Source: https://ec.europa.eu/energy/sites/ener/files/quarterly_report_on_european_electricity_markets_q_4_2019_final.pdf

electricity_prices.jpg

Retail prices for households are VERY different from wholesale electricity prices and have not much to do with the cost of electriicty generation.
 
Cephalotus said:
Retail prices for households are VERY different from wholesale electricity prices and have not much to do with the cost of electriicty generation.

Germany has had the highest ongoing national subsidies for new electricity projects which allows the new producers to bid down the wholesale price. And then the consumer pays the country back with the corresponding fees at the retail end bringing the actual cost up to among the highest in the world.
 
Cephalotus said:
Retail prices for households are VERY different from wholesale electricity prices and have not much to do with the cost of electriicty generation.
Very true..
The difference between the Wholesale price from the generator, and the actual retail cost is what it ACTUALLY costs to provide a commercial supply.
Compareing wholesale prices tells you nothing about real energy costs
 
sendler2112 said:
Germany has had the highest ongoing national subsidies for new electricity projects which allows the new producers to bid down the wholesale price.

Actually Germany has zero national subsidies for new RE projects. What Germany does have is FITs.

There are now a few offshore windparks and solar parks taht do not even get/want FITs.

And then the consumer pays the country back with the corresponding fees at the retail end bringing the actual cost up to among the highest in the world.

That's the concept of the EEG.

But staring in 1.1.2021 the oldest RE power plants will leavethat system, those that cost the most, i.e.small PV systems got around 50€ct/KWh 20 years ago.
German houshold electricity prices include many other aspects like VAT, Konzessionsabgabe, cosst for the grid (usually not included in your kWh price), the EEG, taxes and others...

It has always been the intention, that high kWh prices for housholds are GOOD to encourage people to use electricity more efficiently.

Most people do not have any problems with those prices, that includes myself.

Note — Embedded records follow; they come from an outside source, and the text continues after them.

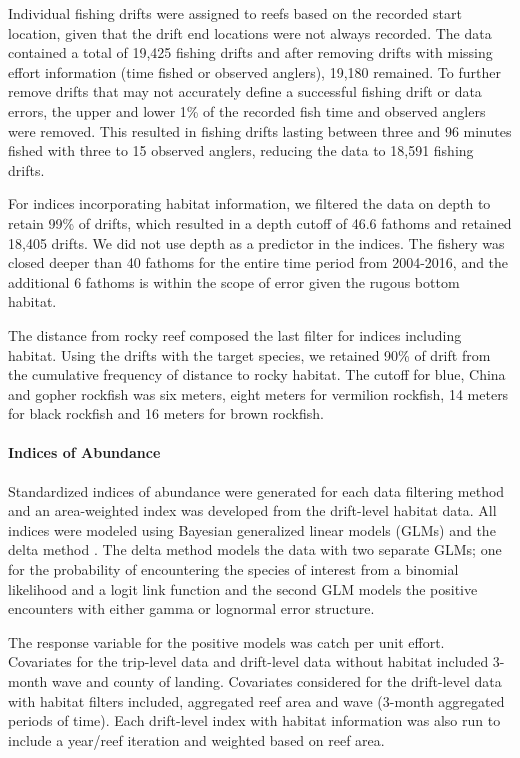 \documentclass[
  authoryear,
  preprint,
  3p]{elsarticle}
\let\oldparagraph\paragraph
\renewcommand{\paragraph}[1]{\oldparagraph{#1}\mbox{}}
\begin{document}
Individual fishing drifts were assigned to reefs based on the recorded
start location, given that the drift end locations were not always
recorded. The data contained a total of 19,425 fishing drifts and after
removing drifts with missing effort information (time fished or observed
anglers), 19,180 remained. To further remove drifts that may not
accurately define a successful fishing drift or data errors, the upper
and lower 1\% of the recorded fish time and observed anglers were
removed. This resulted in fishing drifts lasting between three and 96
minutes fished with three to 15 observed anglers, reducing the data to
18,591 fishing drifts.

For indices incorporating habitat information, we filtered the data on
depth to retain 99\% of drifts, which resulted in a depth cutoff of 46.6
fathoms and retained 18,405 drifts. We did not use depth as a predictor
in the indices. The fishery was closed deeper than 40 fathoms for the
entire time period from 2004-2016, and the additional 6 fathoms is
within the scope of error given the rugous bottom habitat.

The distance from rocky reef composed the last filter for indices
including habitat. Using the drifts with the target species, we retained
90\% of drift from the cumulative frequency of distance to rocky
habitat. The cutoff for blue, China and gopher rockfish was six meters,
eight meters for vermilion rockfish, 14 meters for black rockfish and 16
meters for brown rockfish.

\hypertarget{indices-of-abundance}{%
\paragraph{Indices of Abundance}\label{indices-of-abundance}}

Standardized indices of abundance were generated for each data filtering
method and an area-weighted index was developed from the drift-level
habitat data. All indices were modeled using Bayesian generalized linear
models (GLMs) and the delta method \citep{Lo:1992:IRA}. The delta method
models the data with two separate GLMs; one for the probability of
encountering the species of interest from a binomial likelihood and a
logit link function and the second GLM models the positive encounters
with either gamma or lognormal error structure.

The response variable for the positive models was catch per unit effort.
Covariates for the trip-level data and drift-level data without habitat
included 3-month wave and county of landing. Covariates considered for
the drift-level data with habitat filters included, aggregated reef area
and wave (3-month aggregated periods of time). Each drift-level index
with habitat information was also run to include a year/reef iteration
and weighted based on reef area.
\end{document}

I don't care.

It is very different for the energy intense industriy that pays prices very near the wholesale prices mentioned above. That's the raeson why there is a aluminium indutsry in Germany, a large chemical industry and why, for example, Tesla is able to build a factory that will produce 100-250GWh of batteries over here.

A BASF does not care about household electrity prices and most people also do not care, because prices are as they are. There are no options and Joe average or Lieschen Müller simply spend their money on many other expensive things, so there is very little reason why not to pay a few Euros more each month to tranform the electricity system.

Climate chnage is already here. I my city (Dresden) ground water has been depleted by 3 successive years now, the ground is dry down to 2 meters, trees are dieing by hundreds of thousands (some because of drought alone, many because of the combination of drought and bugs)

Waldsterben-im-Nationalpark-20-Prozent-der-Baeume-sind-tot_big_teaser_article.jpg


For me losing the water supply and seeing the forest die is no small joke.

A few Euros more or less for electrity simpy is irrelevant for me. I have more than enough money to live a good life.